Акт соединения зримого с незримым, чувственно-материального с эмоцией, ценностью, смыслом — всегда прост и загадочен. В качестве иллюстрации можно рассмотреть эпизод посещения льнопрядильной фабрики: глядя со стороны на Шарля, Эмма воспринимает его лицо как удручающе бессмысленную вещь. Фуражка, сползшая чуть не на брови, толстые шевелящиеся губы глупы до крайности… и «даже его спина, его невозмутимая спина раздражала ее; ей казалось, что заурядность этого человека сказывается на всем, вплоть до сюртука» (118). В следующий момент взгляд Эммы падает на спину Леона, который также идет на шаг впереди: «Воротник рубашки был ему широковат, и между подбородком и галстуком чуть-чуть видна была шея; из-за пряди волос выглядывала мочка уха» (119). Если спина Шарля — безрадостный тупик, раздражающий предел, то крошечный участок приоткрытой, вдоль воротника, кожи Леона исполнен необыкновенной притягательности, поэзии, романтико-эротической энергии. Этот разительный контраст будет потом еще усилен в воспоминании и из него родится вполне эгоистическая догадка, а заодно и идея перемены собственной судьбы: «Уж не влюблен ли он?.. Но в кого же?.. Да в меня!»

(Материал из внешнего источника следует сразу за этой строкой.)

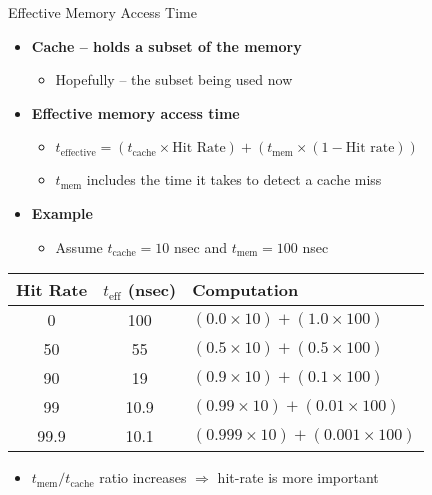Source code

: \documentclass[aspectratio=169,12pt]{beamer}
\begin{document}
\begin{frame}{Effective Memory Access Time}
\begin{itemize}
  \item \textbf{Cache -- holds a subset of the memory}
  \begin{itemize}
    \item Hopefully -- the subset being used now
  \end{itemize}
  
  \item \textbf{Effective memory access time}
  \begin{itemize}
    \item $t_{\text{effective}} = (t_{\text{cache}} \times \text{Hit Rate}) + (t_{\text{mem}} \times (1 - \text{Hit rate}))$
    \item $t_{\text{mem}}$ includes the time it takes to detect a cache miss
  \end{itemize}
  
  \item \textbf{Example}
  \begin{itemize}
    \item Assume $t_{\text{cache}} = 10$ nsec and $t_{\text{mem}} = 100$ nsec
  \end{itemize}
\end{itemize}

\begin{center}
\begin{tabular}{c|c|l}
\textbf{Hit Rate} & \textbf{$t_{\text{eff}}$ (nsec)} & \textbf{Computation} \\
\hline
0 & 100 & $(0.0 \times 10) + (1.0 \times 100)$ \\
50 & 55 & $(0.5 \times 10) + (0.5 \times 100)$ \\
90 & 19 & $(0.9 \times 10) + (0.1 \times 100)$ \\
99 & 10.9 & $(0.99 \times 10) + (0.01 \times 100)$ \\
99.9 & 10.1 & $(0.999 \times 10) + (0.001 \times 100)$ \\
\end{tabular}
\end{center}

\begin{itemize}
  \item $t_{\text{mem}}/t_{\text{cache}}$ ratio increases $\Rightarrow$ hit-rate is more important
\end{itemize}
\end{frame}
\end{document}
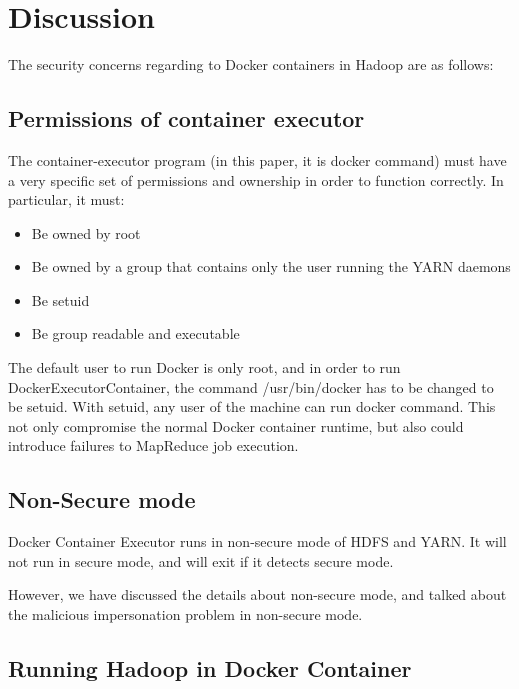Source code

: \section{Discussion}
\label{sec:discussion}

\iffalse
Discussion (discuss some of the important simplifying assumptions, and
suggest possibilities for future work)
\fi

The security concerns regarding to Docker containers in Hadoop are as follows:

\subsection{Permissions of container executor}

The container-executor program (in this paper, it is docker command) must have a very specific set of permissions and ownership in order to function correctly. In particular, it must:
\begin{itemize}
\item {Be owned by root}
\item {Be owned by a group that contains only the user running the YARN daemons}
\item {Be setuid}
\item {Be group readable and executable}
\end{itemize}

The default user to run Docker is only root, and in order to run DockerExecutorContainer, the command /usr/bin/docker has to be changed to be setuid. With setuid, any user of the machine can run docker command. This not only compromise the normal Docker container runtime, but also could introduce failures to MapReduce job execution.

\subsection{Non-Secure mode}

Docker Container Executor runs in non-secure mode of HDFS and YARN. It will not run in secure mode, and will exit if it detects secure mode.

However, we have discussed the details about non-secure mode, and talked about the malicious impersonation problem in non-secure mode.

\subsection{Running Hadoop in Docker Container}

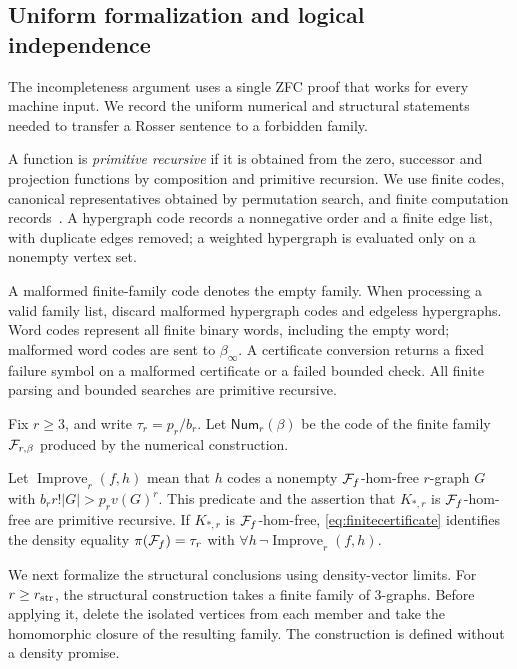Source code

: \documentclass[10pt]{article}
\numberwithin{equation}{section}
\theoremstyle{definition}
\newcommand{\Improve}{\operatorname{Improve}}
\begin{document}
\subsection{Uniform formalization and logical independence}\label{sec:logic}
The incompleteness argument uses a single ZFC proof that works for every machine input. We record the uniform numerical and structural statements needed to transfer a Rosser sentence to a forbidden family.

A function is \emph{primitive recursive} if it is obtained from the zero, successor and projection functions by composition and primitive recursion. We use finite codes, canonical representatives obtained by permutation search, and finite computation records~\cite{Rogers1967,Soare1987}. A hypergraph code records a nonnegative order and a finite edge list, with duplicate edges removed; a weighted hypergraph is evaluated only on a nonempty vertex set.

A malformed finite-family code denotes the empty family. When processing a valid family list, discard malformed hypergraph codes and edgeless hypergraphs. Word codes represent all finite binary words, including the empty word; malformed word codes are sent to $\beta_\infty$. A certificate conversion returns a fixed failure symbol on a malformed certificate or a failed bounded check. All finite parsing and bounded searches are primitive recursive.

Fix $r\ge3$, and write $\tau_r=p_r/b_r$. Let $\mathsf{Num}_r(\beta)$ be the code of the finite family $\mathcal F_{r,\beta}$ produced by the numerical construction.

Let $\Improve_r(f,h)$ mean that $h$ codes a nonempty $\mathcal F_f$-hom-free $r$-graph $G$ with $b_rr!|G|>p_rv(G)^r$. This predicate and the assertion that $K_{*,r}$ is $\mathcal F_f$-hom-free are primitive recursive. If $K_{*,r}$ is $\mathcal F_f$-hom-free, \eqref{eq:finitecertificate} identifies the density equality $\pi(\mathcal F_f)=\tau_r$ with $\forall h\,\neg\Improve_r(f,h)$.

We next formalize the structural conclusions using density-vector limits. For $r\ge r_{\rm str}$, the structural construction takes a finite family of $3$-graphs. Before applying it, delete the isolated vertices from each member and take the homomorphic closure of the resulting family. The construction is defined without a density promise.
\end{document}
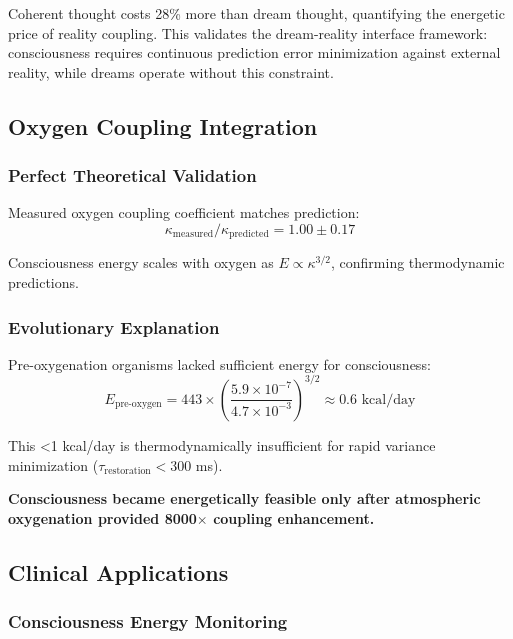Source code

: \documentclass[12pt]{article}
\theoremstyle{remark}
\begin{document}
Coherent thought costs 28\% more than dream thought, quantifying the energetic price of reality coupling. This validates the dream-reality interface framework: consciousness requires continuous prediction error minimization against external reality, while dreams operate without this constraint.

\subsection{Oxygen Coupling Integration}

\subsubsection{Perfect Theoretical Validation}

Measured oxygen coupling coefficient matches prediction:
\begin{equation}
\kappa_{\text{measured}} / \kappa_{\text{predicted}} = 1.00 \pm 0.17
\end{equation}

Consciousness energy scales with oxygen as $E \propto \kappa^{3/2}$, confirming thermodynamic predictions.

\subsubsection{Evolutionary Explanation}

Pre-oxygenation organisms lacked sufficient energy for consciousness:
\begin{equation}
E_{\text{pre-oxygen}} = 443 \times \left(\frac{5.9 \times 10^{-7}}{4.7 \times 10^{-3}}\right)^{3/2} \approx 0.6 \text{ kcal/day}
\end{equation}

This <1 kcal/day is thermodynamically insufficient for rapid variance minimization ($\tau_{\text{restoration}} < 300$ ms). 

\textbf{Consciousness became energetically feasible only after atmospheric oxygenation provided 8000$\times$ coupling enhancement.}

\subsection{Clinical Applications}

\subsubsection{Consciousness Energy Monitoring}
\end{document}
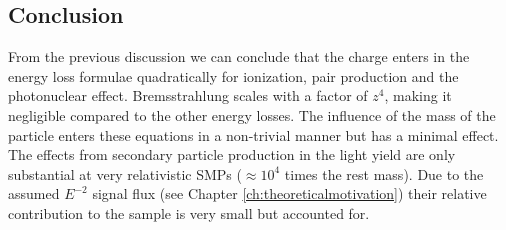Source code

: \subsection{Conclusion}
\label{sub:energylossconclusion}
From the previous discussion we can conclude that the charge enters in the energy loss formulae quadratically for ionization, pair production and the photonuclear effect. Bremsstrahlung scales with a factor of $z^4$, making it negligible compared to the other energy losses. The influence of the mass of the particle enters these equations in a non-trivial manner but has a minimal effect. The effects from secondary particle production in the light yield are only substantial at very relativistic SMPs ($\approx 10^4$ times the rest mass). Due to the assumed $E^{-2}$ signal flux (see Chapter \ref{ch:theoreticalmotivation}) their relative contribution to the sample is very small but accounted for.
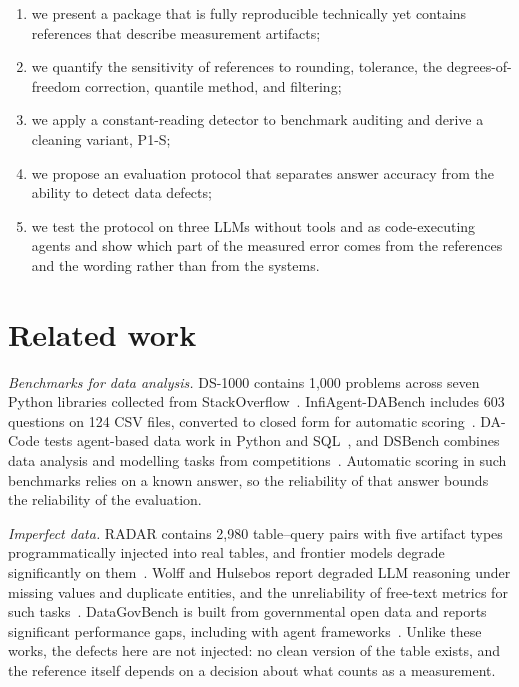 \documentclass[default]{subfiles}
\begin{document}
{\begin{enumerate}
  \item we present a package that is fully reproducible technically yet contains references that describe measurement artifacts;
  \item we quantify the sensitivity of references to rounding, tolerance, the degrees-of-freedom correction, quantile method, and filtering;
  \item we apply a constant-reading detector to benchmark auditing and derive a cleaning variant, P1-S;
  \item we propose an evaluation protocol that separates answer accuracy from the ability to detect data defects;
  \item we test the protocol on three LLMs without tools and as code-executing agents and show which part of the measured error comes from the references and the wording rather than from the systems.
\end{enumerate}

\section{Related work}

\emph{Benchmarks for data analysis.} DS-1000 contains 1,000 problems across seven Python libraries collected from StackOverflow~\cite{lai2023}. InfiAgent-DABench includes 603 questions on 124 CSV files, converted to closed form for automatic scoring~\cite{hu2024}. DA-Code tests agent-based data work in Python and SQL~\cite{huang2024}, and DSBench combines data analysis and modelling tasks from competitions~\cite{jing2024}. Automatic scoring in such benchmarks relies on a known answer, so the reliability of that answer bounds the reliability of the evaluation.

\emph{Imperfect data.} RADAR contains 2,980 table--query pairs with five artifact types programmatically injected into real tables, and frontier models degrade significantly on them~\cite{gu2025}. Wolff and Hulsebos report degraded LLM reasoning under missing values and duplicate entities, and the unreliability of free-text metrics for such tasks~\cite{wolff2025}. DataGovBench is built from governmental open data and reports significant performance gaps, including with agent frameworks~\cite{hasegawa2026}. Unlike these works, the defects here are not injected: no clean version of the table exists, and the reference itself depends on a decision about what counts as a measurement.

}
\end{document}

Что наблюдает здесь читатель? Конечно, работу воображения, дисциплинированного, неведомо для себя, мелодраматическим шаблоном. Другого Эмма, собственно, и не знает, на каковом основании судит, в частности, Шарля, и отказывает ему в способности воображать вообще. Между тем в тексте немало моментов, когда читатель сопереживает именно взгляду Шарля, направленному на самое Эмму, и всякий раз это нечто большее, но и менее определенное, чем чисто зрительное впечатление. Например, Эмма раскрывает зонтик: «Сизоватый шелковый зонт просвечивал — по ее белому лицу бегали солнечные зайчики. Эмма улыбалась из-под зонта этой теплой ласке. Было слышно, как на натянутый муар падают капли» (46). В настороженной замедленности взгляда и бережной чуткости слуха проявляется энергия чувства, не подозревающего о себе, и наполняет смыслом мелочи, сами по себе бессмысленные. Любопытно, что Флобер не затушевывает, а, напротив, подчеркивает почти гротескную широту переживания, в котором присутствуют, в качестве крайности, тона плотские и даже пищеварительные: например, блаженство, которое дают влюбленному Шарлю воспоминания об Эмме, сравнивается с тем, «как после обеда мы еще некоторое время ощущаем вкус перевариваемых трюфелей» (60). Уподобление явно иронично, но еще вопрос, на что именно устремлено острие иронии. На грубый «материализм» недалекого обывателя? Конечно, но также, надо думать, и на робость, ограниченность тех готовых схем, включая и представления о любви, которые «мы» разделяем с героиней романа, позаимствовав их из сходных (литературных) источников[324].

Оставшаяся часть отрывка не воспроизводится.